------ Data ------

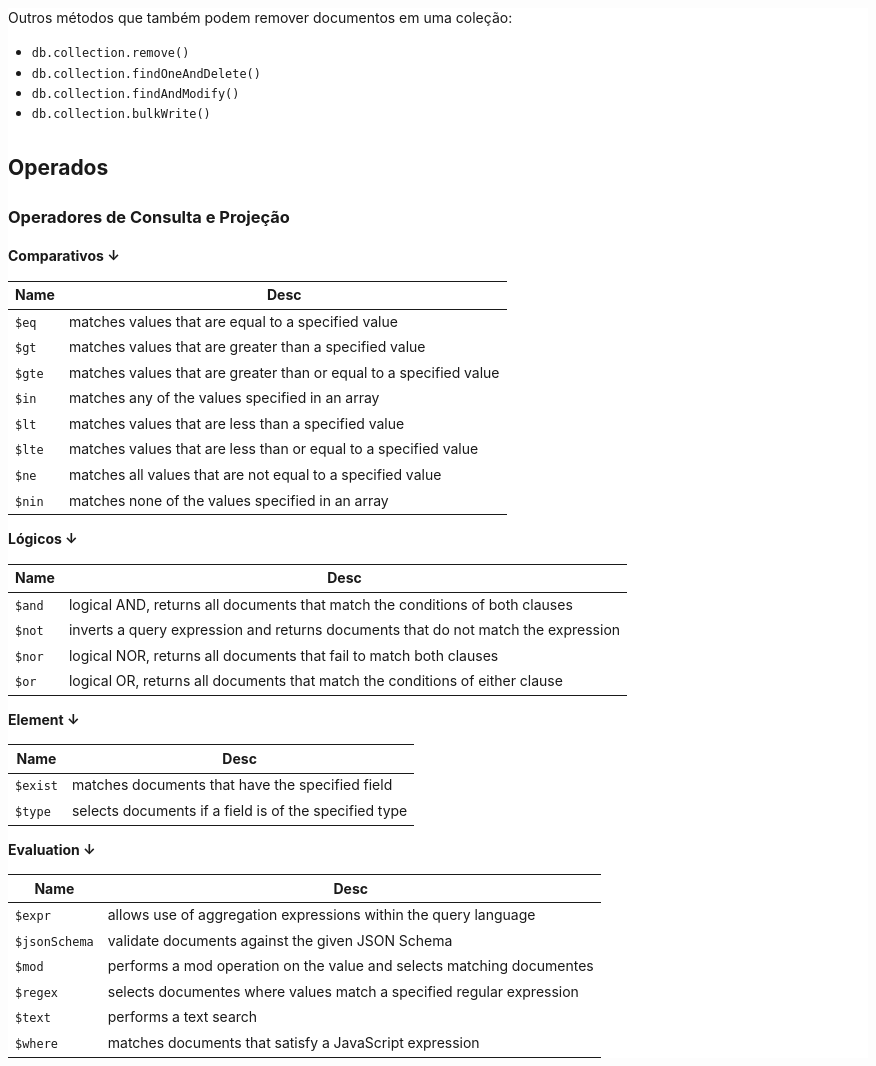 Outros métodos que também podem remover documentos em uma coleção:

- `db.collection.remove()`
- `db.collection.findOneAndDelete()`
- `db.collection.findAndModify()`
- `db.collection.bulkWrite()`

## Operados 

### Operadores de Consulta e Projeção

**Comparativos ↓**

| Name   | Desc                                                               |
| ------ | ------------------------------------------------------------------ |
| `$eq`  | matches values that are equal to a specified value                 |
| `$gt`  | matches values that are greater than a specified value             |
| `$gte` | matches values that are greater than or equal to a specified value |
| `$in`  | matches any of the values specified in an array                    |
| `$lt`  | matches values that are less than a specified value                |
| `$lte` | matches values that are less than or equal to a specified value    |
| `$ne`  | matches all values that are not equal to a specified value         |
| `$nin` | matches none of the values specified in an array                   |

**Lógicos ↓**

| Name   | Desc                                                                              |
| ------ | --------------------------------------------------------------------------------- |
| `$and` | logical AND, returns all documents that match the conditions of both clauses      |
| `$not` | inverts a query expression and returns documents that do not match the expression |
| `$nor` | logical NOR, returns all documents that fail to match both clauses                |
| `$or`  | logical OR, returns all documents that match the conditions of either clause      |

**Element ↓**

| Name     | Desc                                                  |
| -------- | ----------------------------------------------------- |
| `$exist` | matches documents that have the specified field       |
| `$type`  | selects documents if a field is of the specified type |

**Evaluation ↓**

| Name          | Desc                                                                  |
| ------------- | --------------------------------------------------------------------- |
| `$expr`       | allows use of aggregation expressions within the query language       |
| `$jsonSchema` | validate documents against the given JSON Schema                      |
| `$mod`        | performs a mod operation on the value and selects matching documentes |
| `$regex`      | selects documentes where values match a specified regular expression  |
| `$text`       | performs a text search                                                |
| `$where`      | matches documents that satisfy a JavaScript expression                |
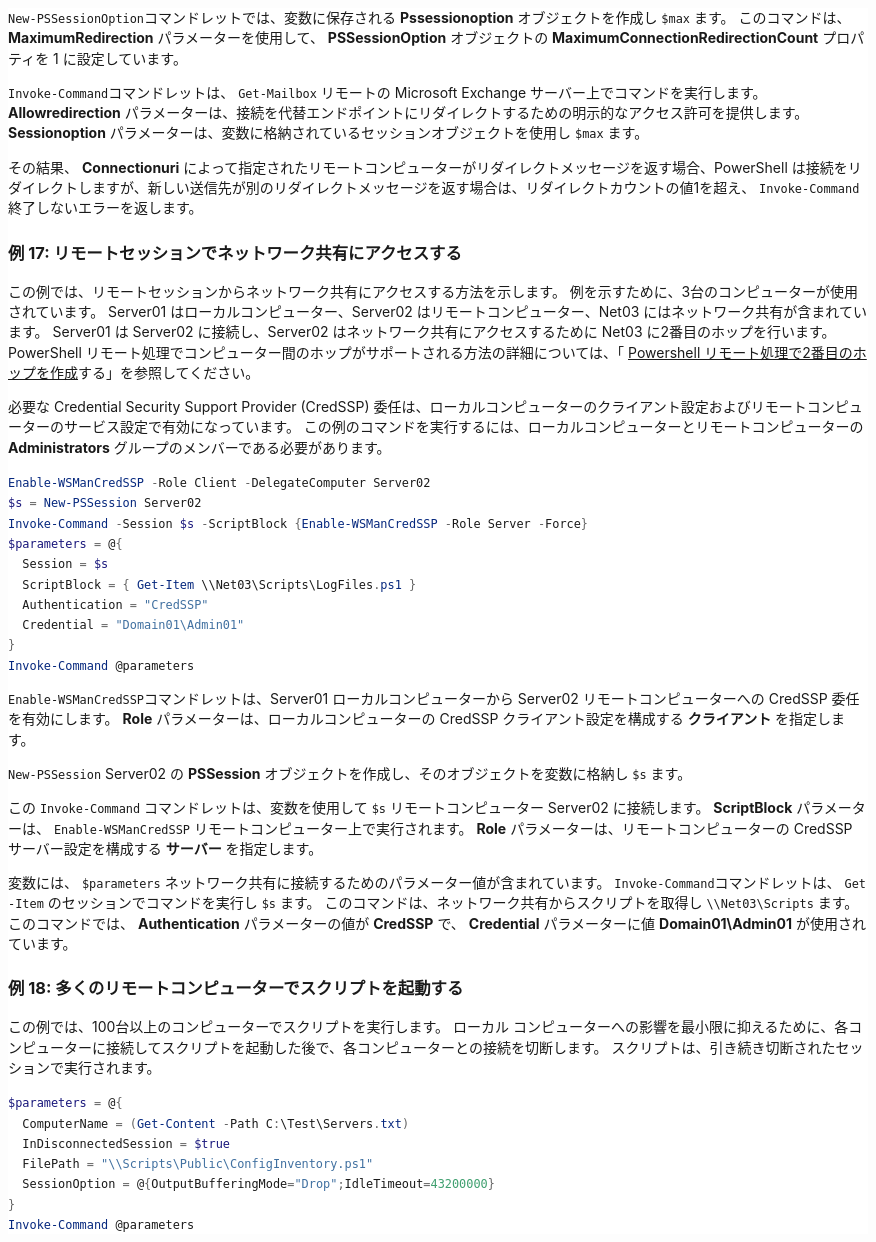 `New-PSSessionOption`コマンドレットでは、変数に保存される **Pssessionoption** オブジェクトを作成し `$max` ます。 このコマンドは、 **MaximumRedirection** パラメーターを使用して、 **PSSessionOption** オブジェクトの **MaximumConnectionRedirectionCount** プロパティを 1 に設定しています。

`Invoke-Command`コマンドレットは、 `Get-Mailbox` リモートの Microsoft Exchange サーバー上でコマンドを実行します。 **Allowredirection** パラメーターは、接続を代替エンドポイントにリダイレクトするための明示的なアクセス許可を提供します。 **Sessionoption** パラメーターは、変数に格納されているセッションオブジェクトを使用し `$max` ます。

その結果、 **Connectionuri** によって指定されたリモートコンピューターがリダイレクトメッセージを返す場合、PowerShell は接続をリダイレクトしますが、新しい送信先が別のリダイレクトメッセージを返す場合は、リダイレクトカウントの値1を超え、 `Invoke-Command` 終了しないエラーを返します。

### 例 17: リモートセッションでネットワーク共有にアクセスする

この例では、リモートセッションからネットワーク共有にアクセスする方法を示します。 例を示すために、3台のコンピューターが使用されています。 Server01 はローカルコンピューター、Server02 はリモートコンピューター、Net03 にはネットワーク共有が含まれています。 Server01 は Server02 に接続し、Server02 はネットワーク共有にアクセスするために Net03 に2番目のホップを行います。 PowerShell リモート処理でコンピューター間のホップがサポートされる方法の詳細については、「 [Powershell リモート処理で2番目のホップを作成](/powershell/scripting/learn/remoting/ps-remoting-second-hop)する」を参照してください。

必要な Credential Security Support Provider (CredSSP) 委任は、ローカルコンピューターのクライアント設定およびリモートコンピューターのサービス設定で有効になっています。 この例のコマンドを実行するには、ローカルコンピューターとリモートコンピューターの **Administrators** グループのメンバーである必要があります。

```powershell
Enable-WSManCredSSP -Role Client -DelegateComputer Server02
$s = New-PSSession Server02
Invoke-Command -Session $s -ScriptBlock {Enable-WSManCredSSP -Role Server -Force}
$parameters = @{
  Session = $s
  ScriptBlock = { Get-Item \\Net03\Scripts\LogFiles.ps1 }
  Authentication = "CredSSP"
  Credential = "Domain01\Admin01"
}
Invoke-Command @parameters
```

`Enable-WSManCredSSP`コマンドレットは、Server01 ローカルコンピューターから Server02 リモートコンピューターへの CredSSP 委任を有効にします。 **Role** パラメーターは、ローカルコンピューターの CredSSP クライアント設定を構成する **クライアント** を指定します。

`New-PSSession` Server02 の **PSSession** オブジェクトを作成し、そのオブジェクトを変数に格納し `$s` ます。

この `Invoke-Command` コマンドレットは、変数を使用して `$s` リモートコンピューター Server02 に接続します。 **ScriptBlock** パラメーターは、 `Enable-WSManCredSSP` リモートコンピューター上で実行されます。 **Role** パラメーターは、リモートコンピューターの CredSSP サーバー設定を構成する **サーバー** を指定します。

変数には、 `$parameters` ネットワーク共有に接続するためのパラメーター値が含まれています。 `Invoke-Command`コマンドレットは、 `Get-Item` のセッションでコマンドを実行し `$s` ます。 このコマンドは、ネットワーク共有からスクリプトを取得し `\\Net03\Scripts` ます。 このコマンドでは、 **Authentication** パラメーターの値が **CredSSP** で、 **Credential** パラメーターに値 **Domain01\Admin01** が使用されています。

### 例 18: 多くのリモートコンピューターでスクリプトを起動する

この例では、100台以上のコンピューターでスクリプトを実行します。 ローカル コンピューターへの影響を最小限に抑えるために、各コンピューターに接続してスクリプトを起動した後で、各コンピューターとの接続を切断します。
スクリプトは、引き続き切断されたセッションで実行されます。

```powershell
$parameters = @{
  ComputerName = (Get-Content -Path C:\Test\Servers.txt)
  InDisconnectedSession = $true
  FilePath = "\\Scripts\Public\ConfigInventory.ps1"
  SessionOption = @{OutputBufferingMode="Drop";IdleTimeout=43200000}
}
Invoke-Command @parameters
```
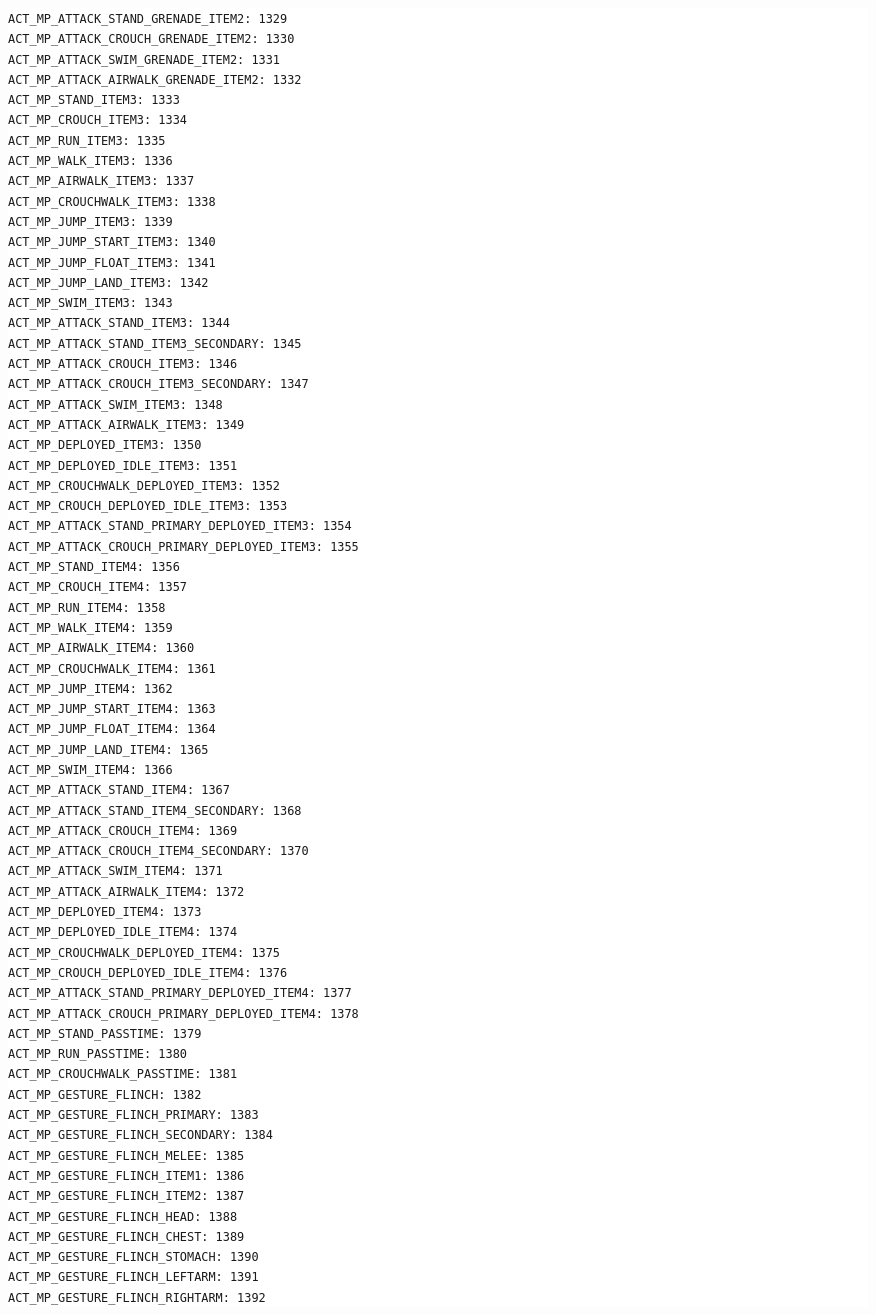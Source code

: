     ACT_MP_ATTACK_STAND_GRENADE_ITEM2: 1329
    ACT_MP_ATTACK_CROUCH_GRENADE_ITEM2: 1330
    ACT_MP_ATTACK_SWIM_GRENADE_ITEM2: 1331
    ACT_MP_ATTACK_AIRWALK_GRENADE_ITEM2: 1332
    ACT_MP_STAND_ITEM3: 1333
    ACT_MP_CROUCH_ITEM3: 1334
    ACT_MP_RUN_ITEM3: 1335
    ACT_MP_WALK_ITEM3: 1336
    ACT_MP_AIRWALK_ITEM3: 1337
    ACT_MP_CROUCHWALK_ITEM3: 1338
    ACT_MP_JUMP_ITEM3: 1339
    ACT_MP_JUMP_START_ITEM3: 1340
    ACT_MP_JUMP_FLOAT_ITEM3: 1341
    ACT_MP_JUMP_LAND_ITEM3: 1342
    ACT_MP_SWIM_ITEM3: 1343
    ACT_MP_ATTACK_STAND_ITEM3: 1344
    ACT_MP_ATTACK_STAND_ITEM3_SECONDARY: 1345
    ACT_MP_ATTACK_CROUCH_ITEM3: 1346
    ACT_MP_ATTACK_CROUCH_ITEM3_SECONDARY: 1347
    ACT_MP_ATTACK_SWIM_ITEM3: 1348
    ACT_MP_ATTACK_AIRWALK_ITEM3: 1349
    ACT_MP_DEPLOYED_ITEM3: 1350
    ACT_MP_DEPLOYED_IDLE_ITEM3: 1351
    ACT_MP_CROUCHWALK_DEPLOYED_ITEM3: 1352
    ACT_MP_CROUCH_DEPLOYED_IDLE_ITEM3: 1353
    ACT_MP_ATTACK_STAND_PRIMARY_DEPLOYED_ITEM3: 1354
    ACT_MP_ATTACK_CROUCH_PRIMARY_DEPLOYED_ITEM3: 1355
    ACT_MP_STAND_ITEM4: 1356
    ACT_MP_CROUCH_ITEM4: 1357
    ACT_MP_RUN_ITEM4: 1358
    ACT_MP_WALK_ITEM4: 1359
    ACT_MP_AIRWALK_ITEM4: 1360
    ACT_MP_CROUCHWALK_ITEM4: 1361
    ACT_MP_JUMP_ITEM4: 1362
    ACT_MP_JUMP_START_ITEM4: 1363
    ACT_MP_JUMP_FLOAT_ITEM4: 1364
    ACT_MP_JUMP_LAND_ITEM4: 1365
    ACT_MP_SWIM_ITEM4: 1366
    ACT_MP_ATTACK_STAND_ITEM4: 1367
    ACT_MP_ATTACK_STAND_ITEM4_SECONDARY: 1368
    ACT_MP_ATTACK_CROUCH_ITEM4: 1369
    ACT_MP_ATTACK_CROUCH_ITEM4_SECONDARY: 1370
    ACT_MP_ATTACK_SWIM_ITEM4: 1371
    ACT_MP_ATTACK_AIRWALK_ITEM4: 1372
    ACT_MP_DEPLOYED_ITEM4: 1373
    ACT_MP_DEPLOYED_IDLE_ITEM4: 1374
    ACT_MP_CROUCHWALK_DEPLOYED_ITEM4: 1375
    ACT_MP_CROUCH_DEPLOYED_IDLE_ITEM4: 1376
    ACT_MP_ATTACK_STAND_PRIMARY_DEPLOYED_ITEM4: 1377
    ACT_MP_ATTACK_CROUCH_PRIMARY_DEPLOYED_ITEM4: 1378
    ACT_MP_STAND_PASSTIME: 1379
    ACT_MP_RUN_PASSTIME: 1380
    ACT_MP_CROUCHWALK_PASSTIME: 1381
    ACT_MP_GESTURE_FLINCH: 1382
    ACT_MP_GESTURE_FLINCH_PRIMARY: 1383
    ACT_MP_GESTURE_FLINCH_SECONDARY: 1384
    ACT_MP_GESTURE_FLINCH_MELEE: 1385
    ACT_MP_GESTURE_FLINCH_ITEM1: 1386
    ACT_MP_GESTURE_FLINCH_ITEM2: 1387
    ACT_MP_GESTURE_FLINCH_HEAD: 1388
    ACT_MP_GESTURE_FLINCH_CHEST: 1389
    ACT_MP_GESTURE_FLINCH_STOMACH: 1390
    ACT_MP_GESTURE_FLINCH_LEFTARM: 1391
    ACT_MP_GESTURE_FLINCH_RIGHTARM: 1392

------

» **Required work**: Scan the entries above for the string "both" and copy each line that contains it.

» **Completed task**:
| `$and` | logical AND, returns all documents that match the conditions of both clauses      |
| `$nor` | logical NOR, returns all documents that fail to match both clauses                |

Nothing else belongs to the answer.